Kim Davis has cited her Christian belief against gay marriages and declared she would refuse licenses to all couples, gay or straight, despite a U.S. Supreme Court ruling that legalized gay marriage.
A statement from The Family Foundation says Casey Davis set off at 4:30 a.m. in Pikeville in the eastern part of the state and plans to ride to Paducah, in the western part of the state. According to Google maps, it would take 44 hours to cycle from Pikeville to Paducah, which is 461 miles.
"I cannot let my sister go to jail without my doing something to let others know about her plight," Casey said in the statement.
Although the two are not related by blood, The Family Foundation says they are bonded by religious conviction.
Casey Davis says Kentucky Gov. Steve Beshear should do more to protect religious liberties.
William Smith Jr. and James Yates walked out of the clerk's office, shaking their heads in bewilderment.
Two months ago, the day after the U.S. Supreme Court legalized gay marriage across the nation, Yates got down on one knee and proposed to Smith, his partner of more than a decade.
They wanted to plan a summer wedding, so went days later to Rowan County Clerk Kim Davis' office for a license, and were turned away. That first time, they were shocked by the rejection.
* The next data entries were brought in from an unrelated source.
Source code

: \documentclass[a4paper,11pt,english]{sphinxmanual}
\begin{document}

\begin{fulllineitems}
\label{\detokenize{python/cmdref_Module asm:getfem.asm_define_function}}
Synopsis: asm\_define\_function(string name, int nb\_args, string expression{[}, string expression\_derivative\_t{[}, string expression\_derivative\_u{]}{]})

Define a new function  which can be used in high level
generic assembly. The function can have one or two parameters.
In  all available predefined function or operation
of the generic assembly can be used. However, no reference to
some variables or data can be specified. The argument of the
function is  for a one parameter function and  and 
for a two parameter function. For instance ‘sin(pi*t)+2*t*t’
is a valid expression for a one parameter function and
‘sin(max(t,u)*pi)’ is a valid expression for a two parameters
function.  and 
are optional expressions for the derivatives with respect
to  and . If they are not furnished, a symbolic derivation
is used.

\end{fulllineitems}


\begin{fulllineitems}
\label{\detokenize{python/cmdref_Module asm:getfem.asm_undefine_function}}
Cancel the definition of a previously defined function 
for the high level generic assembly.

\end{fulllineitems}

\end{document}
Davis cited her Christian belief against gay marriages and declared she would refuse licenses to all couples, gay or straight.
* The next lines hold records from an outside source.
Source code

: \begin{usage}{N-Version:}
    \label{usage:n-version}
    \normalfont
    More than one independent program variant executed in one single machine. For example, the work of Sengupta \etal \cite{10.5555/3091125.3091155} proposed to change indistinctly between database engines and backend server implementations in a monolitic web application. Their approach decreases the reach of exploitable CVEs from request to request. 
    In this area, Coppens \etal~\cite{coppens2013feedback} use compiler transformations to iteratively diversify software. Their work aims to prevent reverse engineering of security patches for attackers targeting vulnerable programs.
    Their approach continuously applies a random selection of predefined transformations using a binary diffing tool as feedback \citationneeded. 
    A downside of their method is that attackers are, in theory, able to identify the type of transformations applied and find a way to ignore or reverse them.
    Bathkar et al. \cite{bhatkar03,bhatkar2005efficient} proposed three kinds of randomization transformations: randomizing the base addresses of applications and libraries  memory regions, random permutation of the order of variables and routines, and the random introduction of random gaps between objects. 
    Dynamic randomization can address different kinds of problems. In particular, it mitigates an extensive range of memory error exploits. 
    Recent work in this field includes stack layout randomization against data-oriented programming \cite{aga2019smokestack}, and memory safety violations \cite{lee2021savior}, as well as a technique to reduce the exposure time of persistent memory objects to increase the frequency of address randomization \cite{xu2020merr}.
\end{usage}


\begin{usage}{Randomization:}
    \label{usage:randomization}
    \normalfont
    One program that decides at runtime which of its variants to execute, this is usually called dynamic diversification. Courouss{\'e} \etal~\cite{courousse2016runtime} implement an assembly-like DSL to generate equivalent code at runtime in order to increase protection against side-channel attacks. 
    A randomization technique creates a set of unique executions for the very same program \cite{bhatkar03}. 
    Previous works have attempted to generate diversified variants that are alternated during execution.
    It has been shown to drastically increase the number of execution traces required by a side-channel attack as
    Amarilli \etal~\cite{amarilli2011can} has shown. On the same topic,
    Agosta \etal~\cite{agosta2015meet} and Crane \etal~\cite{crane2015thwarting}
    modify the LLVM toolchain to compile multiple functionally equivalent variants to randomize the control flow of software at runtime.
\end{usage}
Two weeks ago, the morning after U.S. District Judge David Bunning ordered Davis to issue marriage licenses, Smith and Yates returned to her office. And when she rejected them again, their shock turned to anger.
On Thursday, they were turned away again.
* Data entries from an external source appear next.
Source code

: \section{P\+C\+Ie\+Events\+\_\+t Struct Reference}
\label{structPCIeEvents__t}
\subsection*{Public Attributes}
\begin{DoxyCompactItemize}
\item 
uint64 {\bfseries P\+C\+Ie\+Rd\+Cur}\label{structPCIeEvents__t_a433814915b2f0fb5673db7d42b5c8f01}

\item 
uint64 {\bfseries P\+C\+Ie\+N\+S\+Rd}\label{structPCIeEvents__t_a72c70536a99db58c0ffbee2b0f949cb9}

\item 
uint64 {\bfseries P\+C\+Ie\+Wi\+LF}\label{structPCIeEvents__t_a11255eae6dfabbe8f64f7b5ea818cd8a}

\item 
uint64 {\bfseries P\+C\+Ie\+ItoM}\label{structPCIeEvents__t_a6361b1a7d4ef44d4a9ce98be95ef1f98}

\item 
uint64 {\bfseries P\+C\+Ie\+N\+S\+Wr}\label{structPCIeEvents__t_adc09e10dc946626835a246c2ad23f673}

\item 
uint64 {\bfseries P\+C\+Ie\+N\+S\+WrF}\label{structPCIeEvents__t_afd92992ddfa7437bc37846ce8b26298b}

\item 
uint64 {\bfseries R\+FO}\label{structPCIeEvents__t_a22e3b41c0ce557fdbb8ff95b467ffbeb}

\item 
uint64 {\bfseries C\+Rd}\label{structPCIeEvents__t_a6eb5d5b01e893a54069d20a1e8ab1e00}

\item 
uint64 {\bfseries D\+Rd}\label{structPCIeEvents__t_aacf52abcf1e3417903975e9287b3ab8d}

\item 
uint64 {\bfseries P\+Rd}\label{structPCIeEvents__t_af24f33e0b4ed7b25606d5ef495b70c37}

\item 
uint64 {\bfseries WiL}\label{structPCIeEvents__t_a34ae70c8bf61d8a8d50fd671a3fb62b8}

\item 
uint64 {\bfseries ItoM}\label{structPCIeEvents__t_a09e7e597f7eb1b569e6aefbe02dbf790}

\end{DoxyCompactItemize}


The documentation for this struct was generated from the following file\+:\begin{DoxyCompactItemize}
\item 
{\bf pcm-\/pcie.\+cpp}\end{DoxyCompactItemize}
"They just don't like gay people, they don't want us to get married," Yates said. "And they'd rather burn the earth and not let straight people in Rowan County get married either."
William Smith Jr. and James Yates strode Thursday morning into their county clerk's office for their third attempt to get a marriage license. The office of Rowan County Clerk Kim Davis once again denied them, despite an order from a federal appeals court issued hours earlier that upheld a judge's directive to issue the licenses.
Davis has refused to issue marriage licenses, citing her Christian faith and constitutional right to religious liberty, despite a U.S. Supreme Court ruling.
U.S. District Judge David Bunning had already ordered Davis to issue marriage licenses two weeks ago. He later delayed that ruling until Aug. 31 or until the U.S. 6th Circuit Court of Appeals issued a ruling. The appeals court did so on Wednesday, denying Davis' appeal.
But a deputy clerk in Davis' office told Smith and Yates that the office believes Bunning's delay remains in effect until Aug. 31. He refused to give his name or give them a license.